Table of contents:
- Are MPI programs truly portable?
- How does LAM launch user programs?
- How do I debug LAM/MPI programs?
- How do I launch a debugger for each rank in my process?
- How can I get a separate X window for each rank?
- What environment variables does LAM define?
- Can I run MPI programs with memory-checking tools such as
bcheck,
valgrind, or purify?
- Is LAM
purify clean?
- Why does my memory-checking debugger report memory leaks in LAM?
- Why does my memory-checking debugger report "read from uninitialized" in LAM?
- What does the error message "One of the processes started by mpirun has exited with a
nonzero exit code" mean?
- What does the error message "MPI_[function]: process in local group is dead (rank [N],
MPI_COMM_WORLD)" mean?
- My application deadlocks in LAM/MPI; it doesn't deadlock in other MPI implementations. Why?
[ Return to FAQ ]
|
1. Are MPI programs truly portable? |
Well, yes and no.
All conformant MPI programs will compile with any conformant MPI
implementation. That is, if you write a correct MPI program, it
should compile just about anywhere (most [if not all] major MPI
implementations have the correct MPI API), so cross-compilation -- in
terms of MPI calls -- is not much of an issue.
Indeed, we have "ported" several large scale MPI programs to multiple
architectures with different MPI implementations without much trouble.

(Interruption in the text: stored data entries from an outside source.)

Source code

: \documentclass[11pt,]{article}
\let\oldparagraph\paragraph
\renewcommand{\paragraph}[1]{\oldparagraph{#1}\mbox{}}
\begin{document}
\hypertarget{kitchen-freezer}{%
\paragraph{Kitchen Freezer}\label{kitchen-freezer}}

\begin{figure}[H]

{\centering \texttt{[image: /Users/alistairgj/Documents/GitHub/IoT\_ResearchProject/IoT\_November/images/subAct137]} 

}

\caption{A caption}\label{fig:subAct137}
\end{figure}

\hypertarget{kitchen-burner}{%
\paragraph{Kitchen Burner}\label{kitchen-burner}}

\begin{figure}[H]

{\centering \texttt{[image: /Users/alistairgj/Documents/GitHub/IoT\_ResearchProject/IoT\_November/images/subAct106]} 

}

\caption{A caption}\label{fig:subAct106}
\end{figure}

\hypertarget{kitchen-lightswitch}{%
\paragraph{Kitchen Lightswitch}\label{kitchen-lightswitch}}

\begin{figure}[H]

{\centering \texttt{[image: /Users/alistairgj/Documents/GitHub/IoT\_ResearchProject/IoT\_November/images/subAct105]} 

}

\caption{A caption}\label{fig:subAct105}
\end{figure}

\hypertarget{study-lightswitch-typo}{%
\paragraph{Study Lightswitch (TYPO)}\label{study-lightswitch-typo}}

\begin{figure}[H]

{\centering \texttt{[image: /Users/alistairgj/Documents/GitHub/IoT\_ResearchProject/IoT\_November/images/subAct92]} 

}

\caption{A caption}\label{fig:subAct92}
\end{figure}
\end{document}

The catch is that every MPI implementation is not created equal. The
MPI standard was written with some very specific points, and some very
loose points -- most of which were on purpose. That is, the standard
does leave some leeway for the implementor to choose exactly what (and
how) specific actions are to be performed. So even though your
program will most likely compile under all existing MPI
implementations, it may work slightly differently with different
implementations.
This is not a major concern, but it is something that the MPI
programmer needs to be aware of. Indeed, most MPI-1 implementations
are reasonably similar. However, several MPI-2 functions, for
example, take MPI_Info arguments, which are specifically
designed to be implementation-dependant. This means that even though
the call to, for example, MPI_COMM_SPAWN is completely
portable, the building of the MPI_Info argument for that
call is not.
For that reason, LAM/MPI defines the preprocessor macro
LAM_MPI to be 1. MPI programmers can use
this for LAM-specific code, if necessary. For example:
#if LAM_MPI
/* Do LAM-specific things here */
#endif
MPI_Comm_Spawn(.....);
[ Top of page | Return to FAQ ]
|
2. How does LAM launch user programs? |
This question is relevant to debugging; understanding the basics of how LAM launches uses programs will help in debugging by allowing you to take advantage of some of LAM's features with shell scripts.
When you use mpirun to invoke a program on a remote node (either with an app schema, or by a simple command line invocation), the command (and any arguments) to be executed is sent to the remote LAM daemon.
The remote LAM daemon does the following (in no particular order):
- Forks a new Unix process
- Sets any exported environment variables from
mpirun
- Sets several environment variables (mainly for internal use) that contain all the relevant MPI state information -- to include all run-mode command line switches to
mpirun (this is how LAM initializes your process without adding extra command line arguments)
- Redirect
stdin and stdout
- exec's the user's command (with all command line arugments)
The process runs until it (or one of its children) executes MPI_INIT. MPI_INIT will perform some communication with mpirun to obtain the location and identification of all other ranks in MPI_COMM_WORLD. Once each rank knows about all other ranks, if the program was launched with C2C mode, each rank will perform a "dance" to obtain a direct socket to each other rank.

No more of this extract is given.